When she came to a rather weak and grainy consciousness she was lying on the floor in her father’s bedroom, staring into the blackness under his bed.
There was a shape in the shadow, as formless as that mob on the horizon that had carried the thief to his death.
Seized by one of those strange compulsions that afflict those with fever, she stretched a paper white arm into the darkness and her numb fingers closed on cloth. She dragged her prize out from under the bed. A thin, horrible, raggedy scream clawed its way out of her sore throat, red and harsh.

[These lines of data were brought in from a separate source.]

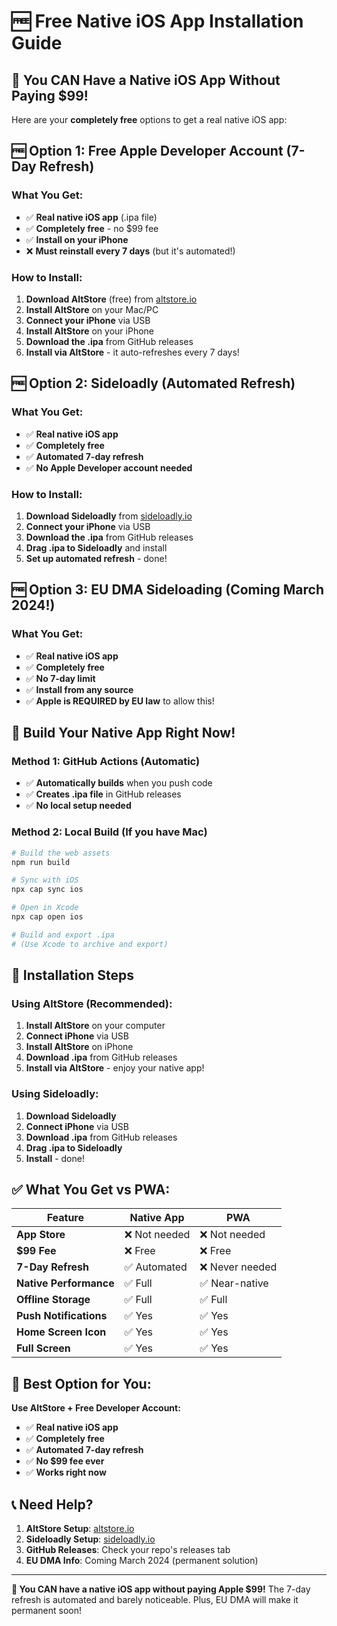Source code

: # 🆓 Free Native iOS App Installation Guide

## 🎯 **You CAN Have a Native iOS App Without Paying $99!**

Here are your **completely free** options to get a real native iOS app:

## 🆓 **Option 1: Free Apple Developer Account (7-Day Refresh)**

### What You Get:
- ✅ **Real native iOS app** (.ipa file)
- ✅ **Completely free** - no $99 fee
- ✅ **Install on your iPhone**
- ❌ **Must reinstall every 7 days** (but it's automated!)

### How to Install:
1. **Download AltStore** (free) from [altstore.io](https://altstore.io)
2. **Install AltStore** on your Mac/PC
3. **Connect your iPhone** via USB
4. **Install AltStore** on your iPhone
5. **Download the .ipa** from GitHub releases
6. **Install via AltStore** - it auto-refreshes every 7 days!

## 🆓 **Option 2: Sideloadly (Automated Refresh)**

### What You Get:
- ✅ **Real native iOS app**
- ✅ **Completely free**
- ✅ **Automated 7-day refresh**
- ✅ **No Apple Developer account needed**

### How to Install:
1. **Download Sideloadly** from [sideloadly.io](https://sideloadly.io)
2. **Connect your iPhone** via USB
3. **Download the .ipa** from GitHub releases
4. **Drag .ipa to Sideloadly** and install
5. **Set up automated refresh** - done!

## 🆓 **Option 3: EU DMA Sideloading (Coming March 2024!)**

### What You Get:
- ✅ **Real native iOS app**
- ✅ **Completely free**
- ✅ **No 7-day limit**
- ✅ **Install from any source**
- ✅ **Apple is REQUIRED by EU law** to allow this!

## 🚀 **Build Your Native App Right Now!**

### Method 1: GitHub Actions (Automatic)
- ✅ **Automatically builds** when you push code
- ✅ **Creates .ipa file** in GitHub releases
- ✅ **No local setup needed**

### Method 2: Local Build (If you have Mac)
```bash
# Build the web assets
npm run build

# Sync with iOS
npx cap sync ios

# Open in Xcode
npx cap open ios

# Build and export .ipa
# (Use Xcode to archive and export)
```

## 📱 **Installation Steps**

### Using AltStore (Recommended):
1. **Install AltStore** on your computer
2. **Connect iPhone** via USB
3. **Install AltStore** on iPhone
4. **Download .ipa** from GitHub releases
5. **Install via AltStore** - enjoy your native app!

### Using Sideloadly:
1. **Download Sideloadly**
2. **Connect iPhone** via USB
3. **Download .ipa** from GitHub releases
4. **Drag .ipa to Sideloadly**
5. **Install** - done!

## ✅ **What You Get vs PWA:**

| Feature | Native App | PWA |
|---------|------------|-----|
| **App Store** | ❌ Not needed | ❌ Not needed |
| **$99 Fee** | ❌ Free | ❌ Free |
| **7-Day Refresh** | ✅ Automated | ❌ Never needed |
| **Native Performance** | ✅ Full | ✅ Near-native |
| **Offline Storage** | ✅ Full | ✅ Full |
| **Push Notifications** | ✅ Yes | ✅ Yes |
| **Home Screen Icon** | ✅ Yes | ✅ Yes |
| **Full Screen** | ✅ Yes | ✅ Yes |

## 🎉 **Best Option for You:**

**Use AltStore + Free Developer Account:**
- ✅ **Real native iOS app**
- ✅ **Completely free**
- ✅ **Automated 7-day refresh**
- ✅ **No $99 fee ever**
- ✅ **Works right now**

## 📞 **Need Help?**

1. **AltStore Setup**: [altstore.io](https://altstore.io)
2. **Sideloadly Setup**: [sideloadly.io](https://sideloadly.io)
3. **GitHub Releases**: Check your repo's releases tab
4. **EU DMA Info**: Coming March 2024 (permanent solution)

---

**🎉 You CAN have a native iOS app without paying Apple $99!** The 7-day refresh is automated and barely noticeable. Plus, EU DMA will make it permanent soon!
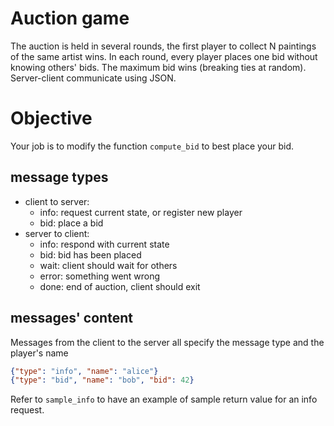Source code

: # Auction game
The auction is held in several rounds, the first player to collect N paintings of the same artist wins.
In each round, every player places one bid without knowing others' bids.
The maximum bid wins (breaking ties at random).
Server-client communicate using JSON.

# Objective
Your job is to modify the function `compute_bid` to best place your bid.

## message types

- client to server:
  - info: request current state, or register new player
  - bid: place a bid
- server to client:
  - info: respond with current state
  - bid: bid has been placed
  - wait: client should wait for others
  - error: something went wrong
  - done: end of auction, client should exit

## messages' content

Messages from the client to the server all specify the message type and the player's name
```json
{"type": "info", "name": "alice"}
{"type": "bid", "name": "bob", "bid": 42}
```
Refer to `sample_info` to have an example of sample return value for an info request.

In her hand she held the mask of the hangman. Its empty eyes stared at her from her palm.
She was shaking all over, and yet she could not let the mask drop to the floor. It was as if it had attached itself to her, like a leech, was a part of her now, and would always be, a horrible, black deformity. She spun around upon hearing a noise behind her, and turned to see her father standing in the doorway, and if he had found his daughter lying murdered he might not have had a more horrified expression on his face. And she realised that the phantom that had been haunting behind her eyelids was her own father.
The mask finally flitted down to the ground, lying on the flood as black as an oil slick. Marie followed it to the ground a few seconds later, falling to the floor like a bag of apples.